(Saved entries)
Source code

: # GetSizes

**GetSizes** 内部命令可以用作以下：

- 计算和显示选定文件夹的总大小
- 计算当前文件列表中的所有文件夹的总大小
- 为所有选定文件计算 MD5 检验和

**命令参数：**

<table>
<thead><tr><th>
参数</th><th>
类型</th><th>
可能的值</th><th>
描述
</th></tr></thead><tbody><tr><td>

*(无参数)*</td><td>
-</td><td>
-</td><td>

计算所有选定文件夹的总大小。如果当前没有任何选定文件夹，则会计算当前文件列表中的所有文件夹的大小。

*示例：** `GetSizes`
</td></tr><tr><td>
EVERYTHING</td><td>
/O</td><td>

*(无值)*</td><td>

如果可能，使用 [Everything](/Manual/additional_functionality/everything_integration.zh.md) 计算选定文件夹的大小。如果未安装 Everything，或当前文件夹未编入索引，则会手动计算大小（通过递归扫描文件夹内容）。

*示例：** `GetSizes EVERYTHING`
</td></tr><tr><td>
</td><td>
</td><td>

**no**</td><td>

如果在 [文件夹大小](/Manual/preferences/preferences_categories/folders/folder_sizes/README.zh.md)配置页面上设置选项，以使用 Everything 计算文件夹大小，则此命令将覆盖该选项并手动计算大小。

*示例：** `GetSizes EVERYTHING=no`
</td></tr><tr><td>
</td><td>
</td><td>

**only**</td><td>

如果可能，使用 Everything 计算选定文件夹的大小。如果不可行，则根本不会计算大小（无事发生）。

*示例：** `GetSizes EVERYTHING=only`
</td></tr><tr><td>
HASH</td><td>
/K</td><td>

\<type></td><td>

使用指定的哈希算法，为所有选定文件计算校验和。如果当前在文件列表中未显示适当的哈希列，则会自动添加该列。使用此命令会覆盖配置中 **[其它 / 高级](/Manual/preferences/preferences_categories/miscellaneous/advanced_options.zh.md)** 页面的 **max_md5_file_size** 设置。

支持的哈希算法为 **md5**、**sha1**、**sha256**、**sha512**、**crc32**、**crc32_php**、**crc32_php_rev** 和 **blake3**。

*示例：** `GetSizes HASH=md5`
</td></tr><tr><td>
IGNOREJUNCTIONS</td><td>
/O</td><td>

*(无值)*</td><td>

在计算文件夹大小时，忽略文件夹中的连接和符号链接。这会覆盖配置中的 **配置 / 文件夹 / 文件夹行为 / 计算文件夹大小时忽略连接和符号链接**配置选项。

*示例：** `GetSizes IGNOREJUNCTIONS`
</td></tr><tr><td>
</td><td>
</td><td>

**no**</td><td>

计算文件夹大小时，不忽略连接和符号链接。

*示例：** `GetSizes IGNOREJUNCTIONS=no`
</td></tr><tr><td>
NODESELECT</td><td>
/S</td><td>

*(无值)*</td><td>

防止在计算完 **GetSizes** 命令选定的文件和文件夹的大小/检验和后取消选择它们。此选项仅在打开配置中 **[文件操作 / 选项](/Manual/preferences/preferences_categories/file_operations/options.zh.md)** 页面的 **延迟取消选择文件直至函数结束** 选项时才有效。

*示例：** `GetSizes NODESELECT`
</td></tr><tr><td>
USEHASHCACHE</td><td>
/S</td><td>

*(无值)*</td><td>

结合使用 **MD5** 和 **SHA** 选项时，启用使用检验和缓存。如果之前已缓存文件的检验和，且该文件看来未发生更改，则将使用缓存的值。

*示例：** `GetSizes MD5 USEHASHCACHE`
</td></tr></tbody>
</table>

__REQUIREMENT__
Could you retype every line of the data exactly?

__OUTPUT FOR THIS TASK__
Source code

: # GetSizes

**GetSizes** 内部命令可以用作以下：

- 计算和显示选定文件夹的总大小
- 计算当前文件列表中的所有文件夹的总大小
- 为所有选定文件计算 MD5 检验和

**命令参数：**

<table>
<thead><tr><th>
参数</th><th>
类型</th><th>
可能的值</th><th>
描述
</th></tr></thead><tbody><tr><td>

*(无参数)*</td><td>
-</td><td>
-</td><td>

计算所有选定文件夹的总大小。如果当前没有任何选定文件夹，则会计算当前文件列表中的所有文件夹的大小。

*示例：** `GetSizes`
</td></tr><tr><td>
EVERYTHING</td><td>
/O</td><td>

*(无值)*</td><td>

如果可能，使用 [Everything](/Manual/additional_functionality/everything_integration.zh.md) 计算选定文件夹的大小。如果未安装 Everything，或当前文件夹未编入索引，则会手动计算大小（通过递归扫描文件夹内容）。

*示例：** `GetSizes EVERYTHING`
</td></tr><tr><td>
</td><td>
</td><td>

**no**</td><td>

如果在 [文件夹大小](/Manual/preferences/preferences_categories/folders/folder_sizes/README.zh.md)配置页面上设置选项，以使用 Everything 计算文件夹大小，则此命令将覆盖该选项并手动计算大小。

*示例：** `GetSizes EVERYTHING=no`
</td></tr><tr><td>
</td><td>
</td><td>

**only**</td><td>

如果可能，使用 Everything 计算选定文件夹的大小。如果不可行，则根本不会计算大小（无事发生）。

*示例：** `GetSizes EVERYTHING=only`
</td></tr><tr><td>
HASH</td><td>
/K</td><td>

\<type></td><td>

使用指定的哈希算法，为所有选定文件计算校验和。如果当前在文件列表中未显示适当的哈希列，则会自动添加该列。使用此命令会覆盖配置中 **[其它 / 高级](/Manual/preferences/preferences_categories/miscellaneous/advanced_options.zh.md)** 页面的 **max_md5_file_size** 设置。

支持的哈希算法为 **md5**、**sha1**、**sha256**、**sha512**、**crc32**、**crc32_php**、**crc32_php_rev** 和 **blake3**。

*示例：** `GetSizes HASH=md5`
</td></tr><tr><td>
IGNOREJUNCTIONS</td><td>
/O</td><td>

*(无值)*</td><td>

在计算文件夹大小时，忽略文件夹中的连接和符号链接。这会覆盖配置中的 **配置 / 文件夹 / 文件夹行为 / 计算文件夹大小时忽略连接和符号链接**配置选项。

*示例：** `GetSizes IGNOREJUNCTIONS`
</td></tr><tr><td>
</td><td>
</td><td>

**no**</td><td>

计算文件夹大小时，不忽略连接和符号链接。

*示例：** `GetSizes IGNOREJUNCTIONS=no`
</td></tr><tr><td>
NODESELECT</td><td>
/S</td><td>

*(无值)*</td><td>

防止在计算完 **GetSizes** 命令选定的文件和文件夹的大小/检验和后取消选择它们。此选项仅在打开配置中 **[文件操作 / 选项](/Manual/preferences/preferences_categories/file_operations/options.zh.md)** 页面的 **延迟取消选择文件直至函数结束** 选项时才有效。

*示例：** `GetSizes NODESELECT`
</td></tr><tr><td>
USEHASHCACHE</td><td>
/S</td><td>

*(无值)*</td><td>

结合使用 **MD5** 和 **SHA** 选项时，启用使用检验和缓存。如果之前已缓存文件的检验和，且该文件看来未发生更改，则将使用缓存的值。

*示例：** `GetSizes MD5 USEHASHCACHE`
</td></tr></tbody>
</table>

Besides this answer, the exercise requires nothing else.